Richard Beard's short story, 'Hearing Myself Think', is a carefully measured account of a man's search for himself as he ponders the coming and going of travellers at Heathrow Airport. It is a disquieting and compulsive story that draws readers deep into the man's psyche as we witness a mind unravelling.
Doris Lessing's piece 'In the National Gallery' is a subtle, touching, funny and tense account of the dynamics that unfold between other viewers as she attempts to focus on a painting by Stubbs. Full of insight into the human condition, Lessing's meditation on the lives of others is both profound and engaging.
Richard Beard
Richard Beard is the author of four novels, most recently Dry Bones (Secker), and two sports-travel books with Yellow Jersey Press. He lives in Strasbourg.

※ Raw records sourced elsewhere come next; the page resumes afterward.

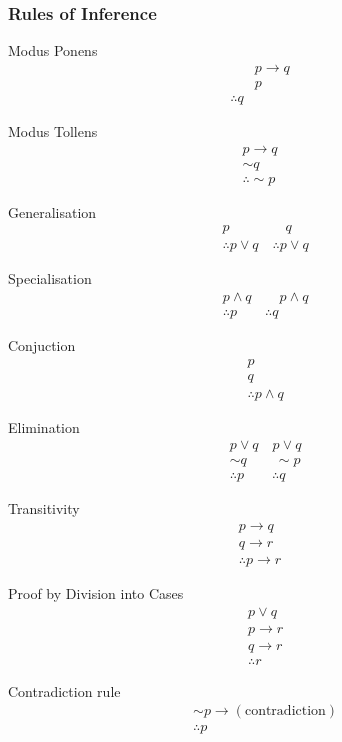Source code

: \subsubsection{Rules of Inference}
\begin{multicols}{2}
Modus Ponens
\begin{align*}
    &p\rightarrow q \\
    &p \\
    \therefore q
\end{align*}

Modus Tollens
\begin{align*}
    p\rightarrow q \\
    \sim q\\
    \therefore \sim p
\end{align*}

Generalisation
\begin{align*}
    &p \qquad\qquad q\\
    &\therefore p\lor q \quad\therefore p\lor q
\end{align*}

Specialisation
\begin{align*}
    &p\land q\qquad p\land q \\
    &\therefore p \qquad \therefore q
\end{align*}

Conjuction
\begin{align*}
    &p\\
    &q\\
    &\therefore p\land q
\end{align*}

Elimination
\begin{align*}
    &p\lor q \quad p\lor q\\
    &\sim q \qquad \sim p\\
    &\therefore p \qquad \therefore q
\end{align*}

Transitivity
\begin{align*}
    p\rightarrow q \\
    q\rightarrow r \\
    \therefore p\rightarrow r
\end{align*}

Proof by Division into Cases
\begin{align*}
    &p\lor q \\
    &p\rightarrow r\\
    &q\rightarrow r\\
    &\therefore r
\end{align*}

Contradiction rule
\begin{align*}
    &\sim p\rightarrow \left(\text{contradiction}\right)\\
    &\therefore p
\end{align*}
\end{multicols}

Photograph: Charles Glover
Doris Lessing
Doris Lessing was born in 1919 in Persia, now Iran. She grew up in Southern Rhodesia, now Zimbabwe, and arrived in England in 1949. Her first novel, The Grass is Singing, was published in 1950. She is now regarded as one of the most important post-war writers in English. A Companion of Honour and a Companion of Literature, she has been awarded the David Cohen Memorial Prize for British Literature and Spain's Prince of Asturias Prize, as well as a host of other prestigious international awards. She has been short-listed for the Booker Prize three times and was nominated for the Man Booker International Prize 2005. Her most recent novel, The Cleft, was published by Fourth Estate in 2007. She lives in London.